I was told once that if the only tools in your toolbox are a hammer and a
screwdriver, then you tend to think of your solutions in terms of using only
that hammer and that screwdriver. Well, he did just that. He instantly calmed
down and was able to hold the prosthetic hands between the ends of his two
arms. He began experimenting with it and in a few short moments, realized
how the device worked. With a little help from his caretaker, he also figured
out how to tighten the digits (fingers) and release them.
He stayed in the room clutching the prosthetic hand and watched while we
put hands on several other people. Nearly an hour passed until it was his turn
and by that time, he was so ready to have his hand put on that when he and
his caretaker sat down, he literally reached out his left arm as if to say, “Quit
fooling around and put this thing on me!” We did just that, and literally
within one minute, he had managed to put a marking pin in the hand and for
the first time in his life, draw on a piece of paper.
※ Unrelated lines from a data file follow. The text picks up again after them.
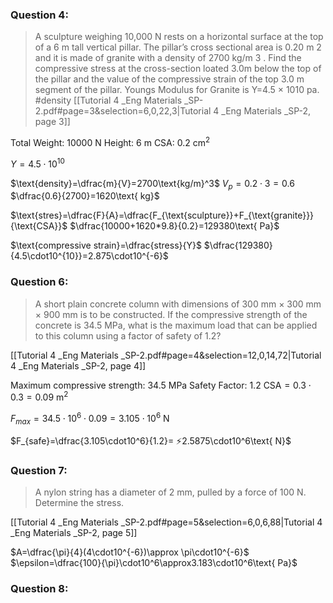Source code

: ### Question 4:
> A sculpture weighing 10,000 N rests on a horizontal surface at the top of a 6 m tall vertical pillar. The pillar’s cross sectional area is 0.20 m 2 and it is made of granite with a density of 2700 kg/m 3 . Find the compressive stress at the cross-section loated 3.0m below the top of the pillar and the value of the compressive strain of the top 3.0 m segment of the pillar. Youngs Modulus for Granite is Y=4.5 × 1010 pa.
#density
[[Tutorial 4 _Eng Materials _SP-2.pdf#page=3&selection=6,0,22,3|Tutorial 4 _Eng Materials _SP-2, page 3]]

Total Weight: $10000\text{ N}$
Height: $6\text{ m}$
CSA: $0.2 \text{ cm}^2$

$Y=4.5\cdot10^{10}$


$\text{density}=\dfrac{m}{V}=2700\text{kg/m}^3$
$V_{p}=0.2\cdot3=0.6$
$\dfrac{0.6}{2700}=1620\text{ kg}$

$\text{stres}=\dfrac{F}{A}=\dfrac{F_{\text{sculpture}}+F_{\text{granite}}}{\text{CSA}}$
$\dfrac{10000+1620*9.8}{0.2}=129380\text{ Pa}$

$\text{compressive strain}=\dfrac{stress}{Y}$
$\dfrac{129380}{4.5\cdot10^{10}}=2.875\cdot10^{-6}$

### Question 6:
> A short plain concrete column with dimensions of 300 mm × 300 mm × 900 mm is to be constructed. If the compressive strength of the concrete is 34.5 MPa, what is the maximum load that can be applied to this column using a factor of safety of 1.2?

[[Tutorial 4 _Eng Materials _SP-2.pdf#page=4&selection=12,0,14,72|Tutorial 4 _Eng Materials _SP-2, page 4]]

Maximum compressive strength: 34.5 MPa
Safety Factor: 1.2
$\text{CSA}=0.3\cdot0.3= 0.09\text{ m}^2$

$F_{max}=34.5\cdot10^6\cdot0.09=3.105\cdot10^{6}\text{ N}$

$F_{safe}=\dfrac{3.105\cdot10^6}{1.2}= ⚡2.5875\cdot10^6\text{ N}$

### Question 7:
> A nylon string has a diameter of 2 mm, pulled by a force of 100 N. Determine the stress.

[[Tutorial 4 _Eng Materials _SP-2.pdf#page=5&selection=6,0,6,88|Tutorial 4 _Eng Materials _SP-2, page 5]]

$A=\dfrac{\pi}{4}(4\cdot10^{-6})\approx \pi\cdot10^{-6}$
$\epsilon=\dfrac{100}{\pi}\cdot10^6\approx3.183\cdot10^6\text{ Pa}$

### Question 8:
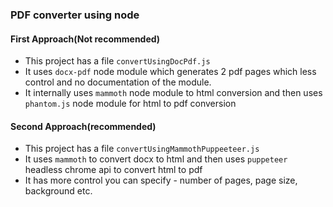 ### PDF converter using node

#### First Approach(Not recommended)

- This project has a file `convertUsingDocPdf.js`
- It uses `docx-pdf` node module which generates 2 pdf pages which less control and no documentation of the module.
- It internally uses `mammoth` node module to html conversion and then uses `phantom.js` node module for html to pdf conversion

#### Second Approach(recommended)

- This project has a file `convertUsingMammothPuppeeteer.js`
- It uses `mammoth` to convert docx to html and then uses `puppeteer` headless chrome api to convert html to pdf
- It has more control you can specify - number of pages, page size, background etc.
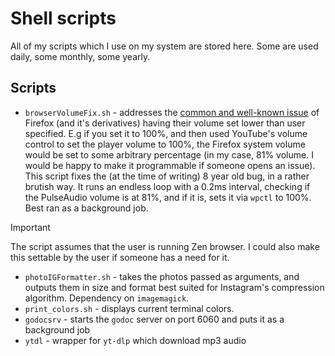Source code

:# Shell scripts
All of my scripts which I use on my system are stored here. Some are used daily, some monthly, some yearly.

## Scripts
- `browserVolumeFix.sh` - addresses the [common and well-known issue](https://bugzilla.mozilla.org/show_bug.cgi?id=1422637) of Firefox (and it's derivatives) having their volume set lower than user specified.
E.g if you set it to 100%, and then used YouTube's volume control to set the player volume to 100%, the Firefox system volume would be set to some arbitrary percentage (in my case, 81% volume. I would be happy to make it programmable if someone opens an issue).
This script fixes the (at the time of writing) 8 year old bug, in a rather brutish way. It runs an endless loop with a 0.2ms interval, checking if the PulseAudio volume is at 81%, and if it is, sets it via `wpctl` to 100%. Best ran as a background job.
> [!IMPORTANT]
> The script assumes that the user is running Zen browser. I could also make this settable by the user if someone has a need for it. 
- `photoIGFormatter.sh` - takes the photos passed as arguments, and outputs them in size and format best suited for Instagram's compression algorithm. Dependency on `imagemagick`.
- `print_colors.sh` - displays current terminal colors.
- `godocsrv` - starts the `godoc` server on port 6060 and puts it as a background job
- `ytdl` - wrapper for `yt-dlp` which download mp3 audio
The room was flooded with emotion. How many opportunities do we have in
life to be able to impact another person to this extent?
A couple of weeks later I received an e-mail from Vietnam indicating that the
boy not only loves and uses his hand, but he doesn’t want to take it off at
night when he goes to bed.
Rest well, little child. Hopefully you can have the same opportunity that we
have had – to experience the gift that you have given us.